- [What the task requires]: Would you copy all lines in the data that contain the word "being"?

▼▼▼

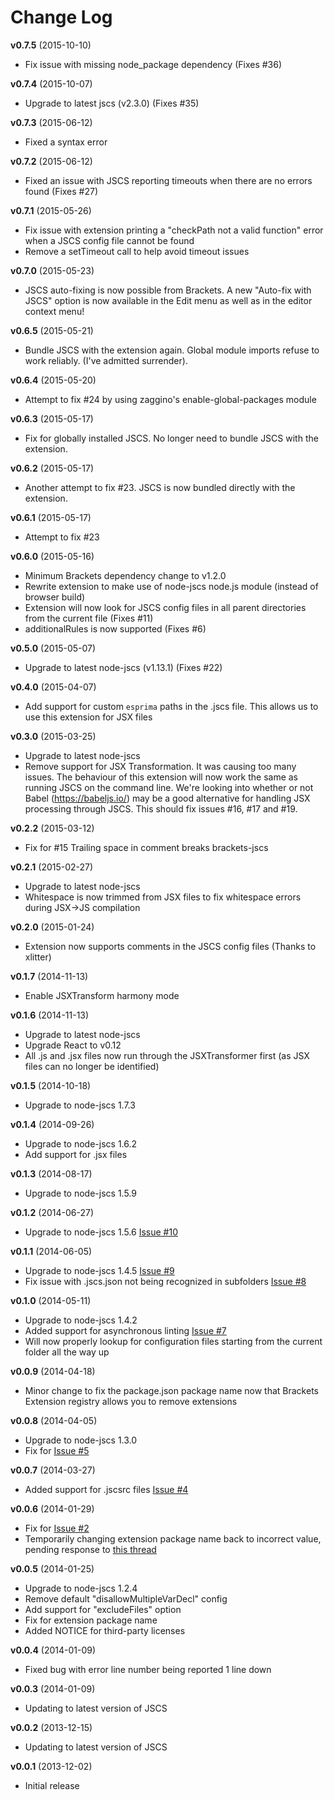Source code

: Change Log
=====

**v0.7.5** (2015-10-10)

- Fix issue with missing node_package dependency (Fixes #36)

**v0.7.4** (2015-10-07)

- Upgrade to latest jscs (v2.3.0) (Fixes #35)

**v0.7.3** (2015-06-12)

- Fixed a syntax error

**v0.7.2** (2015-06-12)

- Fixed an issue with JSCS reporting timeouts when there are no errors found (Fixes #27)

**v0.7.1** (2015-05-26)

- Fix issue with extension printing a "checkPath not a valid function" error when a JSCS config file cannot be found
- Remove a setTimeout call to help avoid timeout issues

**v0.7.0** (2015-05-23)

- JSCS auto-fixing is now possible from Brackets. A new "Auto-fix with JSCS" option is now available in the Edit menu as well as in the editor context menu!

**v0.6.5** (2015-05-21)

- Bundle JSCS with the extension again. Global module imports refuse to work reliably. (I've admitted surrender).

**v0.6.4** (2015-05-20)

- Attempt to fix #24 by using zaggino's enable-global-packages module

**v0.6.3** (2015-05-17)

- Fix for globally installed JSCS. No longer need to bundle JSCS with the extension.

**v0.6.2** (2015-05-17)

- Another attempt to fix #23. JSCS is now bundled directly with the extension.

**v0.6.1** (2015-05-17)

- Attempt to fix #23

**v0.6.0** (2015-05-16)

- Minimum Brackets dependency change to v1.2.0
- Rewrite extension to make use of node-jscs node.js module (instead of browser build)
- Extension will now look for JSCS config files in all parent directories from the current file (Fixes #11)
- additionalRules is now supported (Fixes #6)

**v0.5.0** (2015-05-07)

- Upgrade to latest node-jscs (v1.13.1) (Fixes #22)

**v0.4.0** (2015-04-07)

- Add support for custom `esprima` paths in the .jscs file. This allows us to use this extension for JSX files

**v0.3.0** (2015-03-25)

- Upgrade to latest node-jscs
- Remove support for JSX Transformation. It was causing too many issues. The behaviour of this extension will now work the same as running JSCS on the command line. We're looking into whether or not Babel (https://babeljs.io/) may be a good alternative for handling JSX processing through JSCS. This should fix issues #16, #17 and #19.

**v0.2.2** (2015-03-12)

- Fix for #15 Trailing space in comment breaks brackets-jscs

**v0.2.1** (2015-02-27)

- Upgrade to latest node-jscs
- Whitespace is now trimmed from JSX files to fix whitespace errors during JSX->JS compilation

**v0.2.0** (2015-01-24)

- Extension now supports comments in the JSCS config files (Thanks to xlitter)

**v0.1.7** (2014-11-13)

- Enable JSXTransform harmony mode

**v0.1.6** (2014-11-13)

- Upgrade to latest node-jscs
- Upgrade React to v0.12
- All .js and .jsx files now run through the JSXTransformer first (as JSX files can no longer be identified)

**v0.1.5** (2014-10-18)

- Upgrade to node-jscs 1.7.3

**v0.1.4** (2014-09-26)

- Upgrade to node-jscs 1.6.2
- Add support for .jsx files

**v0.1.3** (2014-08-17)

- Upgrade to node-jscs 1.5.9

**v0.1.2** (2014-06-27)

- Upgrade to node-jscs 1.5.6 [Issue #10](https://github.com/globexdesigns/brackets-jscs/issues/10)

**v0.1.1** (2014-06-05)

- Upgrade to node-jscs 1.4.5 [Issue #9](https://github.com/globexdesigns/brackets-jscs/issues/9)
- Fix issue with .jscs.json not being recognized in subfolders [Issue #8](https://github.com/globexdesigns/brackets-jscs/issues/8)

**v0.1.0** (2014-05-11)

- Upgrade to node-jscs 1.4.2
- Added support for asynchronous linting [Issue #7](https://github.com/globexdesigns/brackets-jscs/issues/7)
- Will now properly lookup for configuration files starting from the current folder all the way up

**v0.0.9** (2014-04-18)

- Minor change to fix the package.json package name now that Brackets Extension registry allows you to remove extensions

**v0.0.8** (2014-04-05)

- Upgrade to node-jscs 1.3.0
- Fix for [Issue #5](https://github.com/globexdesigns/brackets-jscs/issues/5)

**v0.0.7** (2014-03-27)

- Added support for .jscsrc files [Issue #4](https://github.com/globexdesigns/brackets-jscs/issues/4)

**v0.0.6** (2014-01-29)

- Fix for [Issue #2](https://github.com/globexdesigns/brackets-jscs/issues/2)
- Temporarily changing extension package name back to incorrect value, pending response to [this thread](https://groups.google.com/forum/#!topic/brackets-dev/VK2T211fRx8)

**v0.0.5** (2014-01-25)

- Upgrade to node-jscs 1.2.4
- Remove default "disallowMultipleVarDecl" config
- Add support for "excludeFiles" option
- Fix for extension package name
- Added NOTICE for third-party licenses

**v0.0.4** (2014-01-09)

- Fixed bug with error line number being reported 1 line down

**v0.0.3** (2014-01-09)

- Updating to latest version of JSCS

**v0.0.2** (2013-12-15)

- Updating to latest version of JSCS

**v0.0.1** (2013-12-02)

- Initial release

▲▲▲
▼▼▼

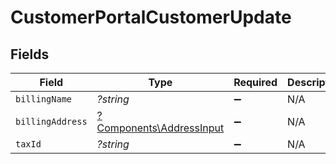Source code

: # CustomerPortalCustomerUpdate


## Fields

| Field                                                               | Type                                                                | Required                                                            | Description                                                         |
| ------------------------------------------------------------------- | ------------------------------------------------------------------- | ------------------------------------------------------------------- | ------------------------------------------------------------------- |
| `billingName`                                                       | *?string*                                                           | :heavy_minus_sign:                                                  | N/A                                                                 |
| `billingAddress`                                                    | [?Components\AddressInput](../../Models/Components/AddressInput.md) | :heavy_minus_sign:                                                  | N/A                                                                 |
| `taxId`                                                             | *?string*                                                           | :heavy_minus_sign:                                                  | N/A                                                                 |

▲▲▲
▼▼▼

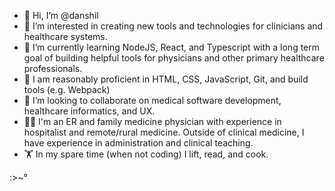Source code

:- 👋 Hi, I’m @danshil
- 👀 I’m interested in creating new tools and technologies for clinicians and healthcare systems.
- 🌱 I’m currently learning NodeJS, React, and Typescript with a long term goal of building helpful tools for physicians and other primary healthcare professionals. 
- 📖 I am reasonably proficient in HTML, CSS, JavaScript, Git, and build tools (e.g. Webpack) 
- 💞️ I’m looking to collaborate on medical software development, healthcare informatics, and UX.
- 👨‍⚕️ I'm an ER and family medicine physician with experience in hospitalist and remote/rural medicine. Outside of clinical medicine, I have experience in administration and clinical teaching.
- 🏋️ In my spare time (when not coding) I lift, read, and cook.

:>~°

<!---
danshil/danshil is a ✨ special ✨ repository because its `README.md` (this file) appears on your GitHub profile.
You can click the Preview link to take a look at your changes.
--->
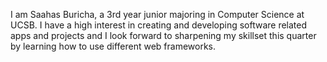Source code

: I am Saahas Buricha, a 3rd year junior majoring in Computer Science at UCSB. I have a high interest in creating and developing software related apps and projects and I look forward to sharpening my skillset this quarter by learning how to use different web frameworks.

▲▲▲

- [Response to the exercise]:
- Fix issue with .jscs.json not being recognized in subfolders [Issue #8](https://github.com/globexdesigns/brackets-jscs/issues/8)
- Fixed bug with error line number being reported 1 line down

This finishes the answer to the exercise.